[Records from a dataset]
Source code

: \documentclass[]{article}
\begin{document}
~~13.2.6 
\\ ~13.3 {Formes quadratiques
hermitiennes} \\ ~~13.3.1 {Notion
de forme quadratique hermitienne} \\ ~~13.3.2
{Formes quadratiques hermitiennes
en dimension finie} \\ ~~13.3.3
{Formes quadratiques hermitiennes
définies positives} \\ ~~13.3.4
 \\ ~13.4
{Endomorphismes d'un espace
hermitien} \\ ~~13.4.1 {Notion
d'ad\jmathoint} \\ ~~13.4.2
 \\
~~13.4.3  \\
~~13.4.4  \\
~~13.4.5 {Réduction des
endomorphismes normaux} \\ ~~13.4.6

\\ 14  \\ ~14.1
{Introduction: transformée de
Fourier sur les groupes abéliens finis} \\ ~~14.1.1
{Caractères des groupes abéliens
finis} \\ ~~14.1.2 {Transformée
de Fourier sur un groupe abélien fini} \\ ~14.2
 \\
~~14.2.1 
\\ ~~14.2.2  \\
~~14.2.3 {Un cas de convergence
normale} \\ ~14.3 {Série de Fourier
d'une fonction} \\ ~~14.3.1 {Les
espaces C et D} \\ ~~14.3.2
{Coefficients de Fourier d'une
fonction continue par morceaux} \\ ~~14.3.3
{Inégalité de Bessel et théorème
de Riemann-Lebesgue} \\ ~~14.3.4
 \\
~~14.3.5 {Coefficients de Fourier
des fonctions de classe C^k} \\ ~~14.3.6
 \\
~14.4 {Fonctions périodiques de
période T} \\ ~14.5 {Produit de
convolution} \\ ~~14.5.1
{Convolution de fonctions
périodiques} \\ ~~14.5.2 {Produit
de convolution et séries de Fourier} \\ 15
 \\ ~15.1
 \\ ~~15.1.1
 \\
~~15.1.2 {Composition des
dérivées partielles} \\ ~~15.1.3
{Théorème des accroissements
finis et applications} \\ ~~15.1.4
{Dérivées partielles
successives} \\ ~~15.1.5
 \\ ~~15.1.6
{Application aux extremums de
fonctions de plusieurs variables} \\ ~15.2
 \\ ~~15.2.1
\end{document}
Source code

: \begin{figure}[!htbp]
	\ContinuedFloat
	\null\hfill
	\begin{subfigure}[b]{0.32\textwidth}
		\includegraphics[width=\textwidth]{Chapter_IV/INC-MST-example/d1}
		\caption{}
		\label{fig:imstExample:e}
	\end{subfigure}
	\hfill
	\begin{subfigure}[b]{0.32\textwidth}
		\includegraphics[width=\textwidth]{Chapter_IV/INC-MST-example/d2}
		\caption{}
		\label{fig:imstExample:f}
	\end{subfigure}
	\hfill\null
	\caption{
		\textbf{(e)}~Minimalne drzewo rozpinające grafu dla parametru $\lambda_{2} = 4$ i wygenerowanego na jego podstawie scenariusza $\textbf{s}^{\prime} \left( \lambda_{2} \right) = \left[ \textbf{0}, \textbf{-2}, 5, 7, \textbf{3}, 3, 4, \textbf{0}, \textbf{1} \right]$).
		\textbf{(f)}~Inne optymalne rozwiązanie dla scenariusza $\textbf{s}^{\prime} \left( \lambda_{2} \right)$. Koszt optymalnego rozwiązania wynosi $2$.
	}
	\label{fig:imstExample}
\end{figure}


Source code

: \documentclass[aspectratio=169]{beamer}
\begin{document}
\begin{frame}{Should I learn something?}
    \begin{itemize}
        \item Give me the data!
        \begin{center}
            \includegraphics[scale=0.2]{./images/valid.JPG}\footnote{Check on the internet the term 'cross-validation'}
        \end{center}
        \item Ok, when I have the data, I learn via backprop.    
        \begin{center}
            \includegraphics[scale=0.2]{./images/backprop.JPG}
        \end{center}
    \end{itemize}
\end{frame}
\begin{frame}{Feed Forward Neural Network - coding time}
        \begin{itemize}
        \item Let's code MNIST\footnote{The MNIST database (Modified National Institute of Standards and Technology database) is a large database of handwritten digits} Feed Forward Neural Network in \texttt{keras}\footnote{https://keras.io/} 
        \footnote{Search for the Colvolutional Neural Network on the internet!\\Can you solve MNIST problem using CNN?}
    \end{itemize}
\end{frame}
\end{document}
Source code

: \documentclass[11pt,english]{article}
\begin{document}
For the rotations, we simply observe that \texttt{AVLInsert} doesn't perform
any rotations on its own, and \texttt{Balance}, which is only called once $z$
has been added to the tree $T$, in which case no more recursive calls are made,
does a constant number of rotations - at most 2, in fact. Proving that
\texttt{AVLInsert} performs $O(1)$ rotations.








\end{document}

• WORK TO BE COMPLETED:
Your task is to give back every record exactly.

• SOLUTION FOR THIS PROBLEM:
Source code

: \documentclass[]{article}
\begin{document}
~~13.2.6 
\\ ~13.3 {Formes quadratiques
hermitiennes} \\ ~~13.3.1 {Notion
de forme quadratique hermitienne} \\ ~~13.3.2
{Formes quadratiques hermitiennes
en dimension finie} \\ ~~13.3.3
{Formes quadratiques hermitiennes
définies positives} \\ ~~13.3.4
 \\ ~13.4
{Endomorphismes d'un espace
hermitien} \\ ~~13.4.1 {Notion
d'ad\jmathoint} \\ ~~13.4.2
 \\
~~13.4.3  \\
~~13.4.4  \\
~~13.4.5 {Réduction des
endomorphismes normaux} \\ ~~13.4.6

\\ 14  \\ ~14.1
{Introduction: transformée de
Fourier sur les groupes abéliens finis} \\ ~~14.1.1
{Caractères des groupes abéliens
finis} \\ ~~14.1.2 {Transformée
de Fourier sur un groupe abélien fini} \\ ~14.2
 \\
~~14.2.1 
\\ ~~14.2.2  \\
~~14.2.3 {Un cas de convergence
normale} \\ ~14.3 {Série de Fourier
d'une fonction} \\ ~~14.3.1 {Les
espaces C et D} \\ ~~14.3.2
{Coefficients de Fourier d'une
fonction continue par morceaux} \\ ~~14.3.3
{Inégalité de Bessel et théorème
de Riemann-Lebesgue} \\ ~~14.3.4
 \\
~~14.3.5 {Coefficients de Fourier
des fonctions de classe C^k} \\ ~~14.3.6
 \\
~14.4 {Fonctions périodiques de
période T} \\ ~14.5 {Produit de
convolution} \\ ~~14.5.1
{Convolution de fonctions
périodiques} \\ ~~14.5.2 {Produit
de convolution et séries de Fourier} \\ 15
 \\ ~15.1
 \\ ~~15.1.1
 \\
~~15.1.2 {Composition des
dérivées partielles} \\ ~~15.1.3
{Théorème des accroissements
finis et applications} \\ ~~15.1.4
{Dérivées partielles
successives} \\ ~~15.1.5
 \\ ~~15.1.6
{Application aux extremums de
fonctions de plusieurs variables} \\ ~15.2
 \\ ~~15.2.1
\end{document}
Source code

: \begin{figure}[!htbp]
	\ContinuedFloat
	\null\hfill
	\begin{subfigure}[b]{0.32\textwidth}
		\includegraphics[width=\textwidth]{Chapter_IV/INC-MST-example/d1}
		\caption{}
		\label{fig:imstExample:e}
	\end{subfigure}
	\hfill
	\begin{subfigure}[b]{0.32\textwidth}
		\includegraphics[width=\textwidth]{Chapter_IV/INC-MST-example/d2}
		\caption{}
		\label{fig:imstExample:f}
	\end{subfigure}
	\hfill\null
	\caption{
		\textbf{(e)}~Minimalne drzewo rozpinające grafu dla parametru $\lambda_{2} = 4$ i wygenerowanego na jego podstawie scenariusza $\textbf{s}^{\prime} \left( \lambda_{2} \right) = \left[ \textbf{0}, \textbf{-2}, 5, 7, \textbf{3}, 3, 4, \textbf{0}, \textbf{1} \right]$).
		\textbf{(f)}~Inne optymalne rozwiązanie dla scenariusza $\textbf{s}^{\prime} \left( \lambda_{2} \right)$. Koszt optymalnego rozwiązania wynosi $2$.
	}
	\label{fig:imstExample}
\end{figure}


Source code

: \documentclass[aspectratio=169]{beamer}
\begin{document}
\begin{frame}{Should I learn something?}
    \begin{itemize}
        \item Give me the data!
        \begin{center}
            \includegraphics[scale=0.2]{./images/valid.JPG}\footnote{Check on the internet the term 'cross-validation'}
        \end{center}
        \item Ok, when I have the data, I learn via backprop.    
        \begin{center}
            \includegraphics[scale=0.2]{./images/backprop.JPG}
        \end{center}
    \end{itemize}
\end{frame}
\begin{frame}{Feed Forward Neural Network - coding time}
        \begin{itemize}
        \item Let's code MNIST\footnote{The MNIST database (Modified National Institute of Standards and Technology database) is a large database of handwritten digits} Feed Forward Neural Network in \texttt{keras}\footnote{https://keras.io/} 
        \footnote{Search for the Colvolutional Neural Network on the internet!\\Can you solve MNIST problem using CNN?}
    \end{itemize}
\end{frame}
\end{document}
Source code

: \documentclass[11pt,english]{article}
\begin{document}
For the rotations, we simply observe that \texttt{AVLInsert} doesn't perform
any rotations on its own, and \texttt{Balance}, which is only called once $z$
has been added to the tree $T$, in which case no more recursive calls are made,
does a constant number of rotations - at most 2, in fact. Proving that
\texttt{AVLInsert} performs $O(1)$ rotations.








\end{document}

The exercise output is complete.